Proactively removing the garbage - aka #fixCollisionsFrom: - takes O(chain length) time, which is amortized O(1) if your hash function is good enough.
Lazy deletion degrades lookup performance over time, because lookups have to treat deleted entries as existing entries. It makes deletion somewhat quicker, because you can stop the lookup procedure as soon as you find your element, but what you save is amortized O(1).

Their chaining implementation does not use balanced binary tree when a bucket becomes large like Java's implementation.

Because hash tables in general don't do such thing. During my time at the
university, it was one of the tricky questions why hash tables use linked lists instead of balanced binary trees for collision resolution.
The answer is that you don't need them, because the contract of hash
tables is that you'll (practically) not have long chains if your hash
function is good enough.
Using binary trees for collision resolution mitigate situations when your hash function is not good enough or when you don't have full control over your hash values. But those are fairly rare in practice, and you still lose the O(1) operation runtime cost.
Binary trees also require your elements to have a total order defined on them.
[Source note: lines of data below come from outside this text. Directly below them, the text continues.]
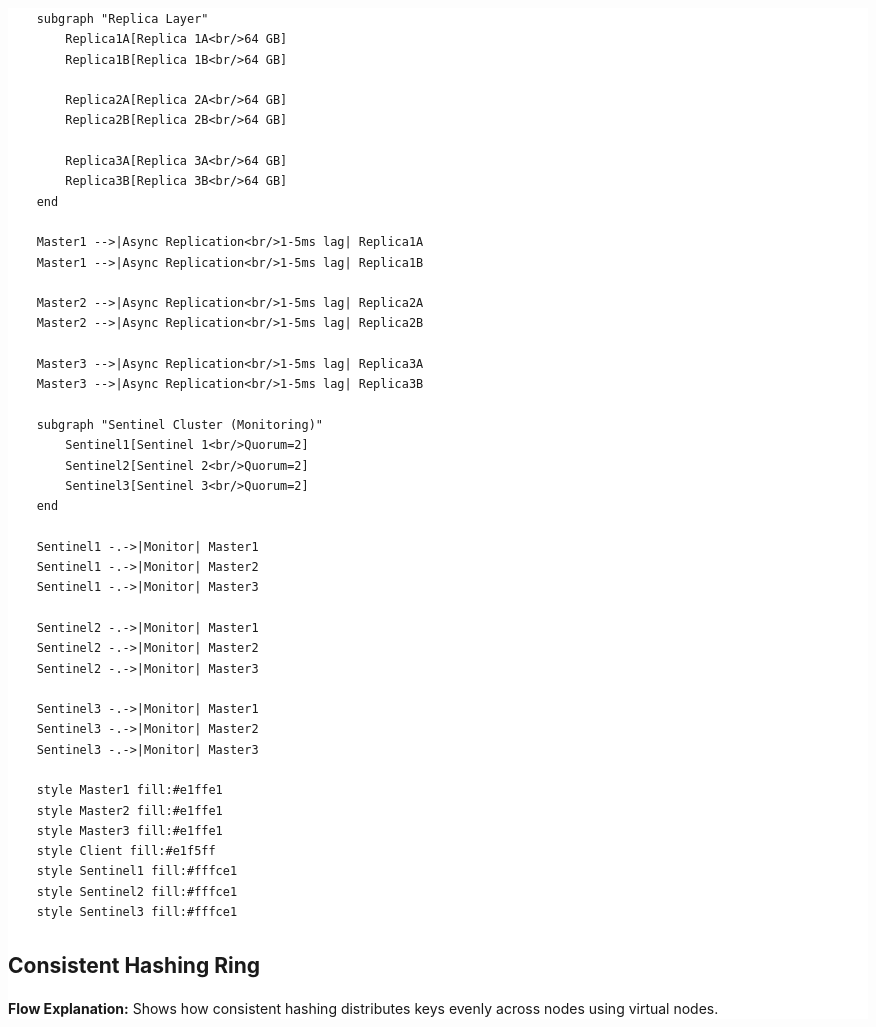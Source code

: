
 ```mermaid
    subgraph "Replica Layer"
        Replica1A[Replica 1A<br/>64 GB]
        Replica1B[Replica 1B<br/>64 GB]
        
        Replica2A[Replica 2A<br/>64 GB]
        Replica2B[Replica 2B<br/>64 GB]
        
        Replica3A[Replica 3A<br/>64 GB]
        Replica3B[Replica 3B<br/>64 GB]
    end
    
    Master1 -->|Async Replication<br/>1-5ms lag| Replica1A
    Master1 -->|Async Replication<br/>1-5ms lag| Replica1B
    
    Master2 -->|Async Replication<br/>1-5ms lag| Replica2A
    Master2 -->|Async Replication<br/>1-5ms lag| Replica2B
    
    Master3 -->|Async Replication<br/>1-5ms lag| Replica3A
    Master3 -->|Async Replication<br/>1-5ms lag| Replica3B
    
    subgraph "Sentinel Cluster (Monitoring)"
        Sentinel1[Sentinel 1<br/>Quorum=2]
        Sentinel2[Sentinel 2<br/>Quorum=2]
        Sentinel3[Sentinel 3<br/>Quorum=2]
    end
    
    Sentinel1 -.->|Monitor| Master1
    Sentinel1 -.->|Monitor| Master2
    Sentinel1 -.->|Monitor| Master3
    
    Sentinel2 -.->|Monitor| Master1
    Sentinel2 -.->|Monitor| Master2
    Sentinel2 -.->|Monitor| Master3
    
    Sentinel3 -.->|Monitor| Master1
    Sentinel3 -.->|Monitor| Master2
    Sentinel3 -.->|Monitor| Master3
    
    style Master1 fill:#e1ffe1
    style Master2 fill:#e1ffe1
    style Master3 fill:#e1ffe1
    style Client fill:#e1f5ff
    style Sentinel1 fill:#fffce1
    style Sentinel2 fill:#fffce1
    style Sentinel3 fill:#fffce1
```

## Consistent Hashing Ring

**Flow Explanation:**
Shows how consistent hashing distributes keys evenly across nodes using virtual nodes.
I don't really understand why an open addressing implementation is trickier to implement, in high level languages such as Smalltalk I may agree
that it might be easier to implement chaining, but in low level language such as in the VM, IMO open addressing is easier since you've got only
one large chunk of memory to manage. Maybe it's because of hash collisions, having good hash and good hash collection size (See HashTableSizes) is
not that easy.

It's easy to make indexing mistakes, especially when wrap-around is involved. Also, deletion is tricky and is often left as an exercise for the reader. Even the wikipedia article[2] has quite complex pseudocode for it. The version you find in Squeak has a few hidden tricks too, but those are there for performance and the code would still work without them.

Levente

[1] https://en.wikipedia.org/wiki/Lazy_deletion
[2] https://en.wikipedia.org/wiki/Open_addressing



I'm curious because I do more and more bare metal programming and I end up having to implement this kind of things myself, I've always implemented
naive open addressing up until now without really understanding details.

[1] http://www.algolist.net/Data_structures/Hash_table/Open_addressing

On Sat, Jun 16, 2018 at 8:49 PM, Max Leske <maxleske@gmail.com> wrote:


      On 8 Jun 2018, at 09:48, Stéphane Rollandin wrote:

            FWIW it seems there is no SmallDictionary in Squeak.


      Oh... Thanks Stéf, I wasn't aware of that.



      On 8 June 2018, at 15:13, John Brant wrote:

                        Is anyone aware of a reason for hanging on to SmallDictionary? I'm also curious to know how
                        SmallDictionary came to be. There must have been some advantage over Dictionary at some point in
                        the past.


                  It came from RB… the idea was that there are (in the Refactoring engine) a lot of very small dictionaries with
                  <10 elements.
                  The idea is that for such dictionaries, the overhead of hashing was higher than just linear search.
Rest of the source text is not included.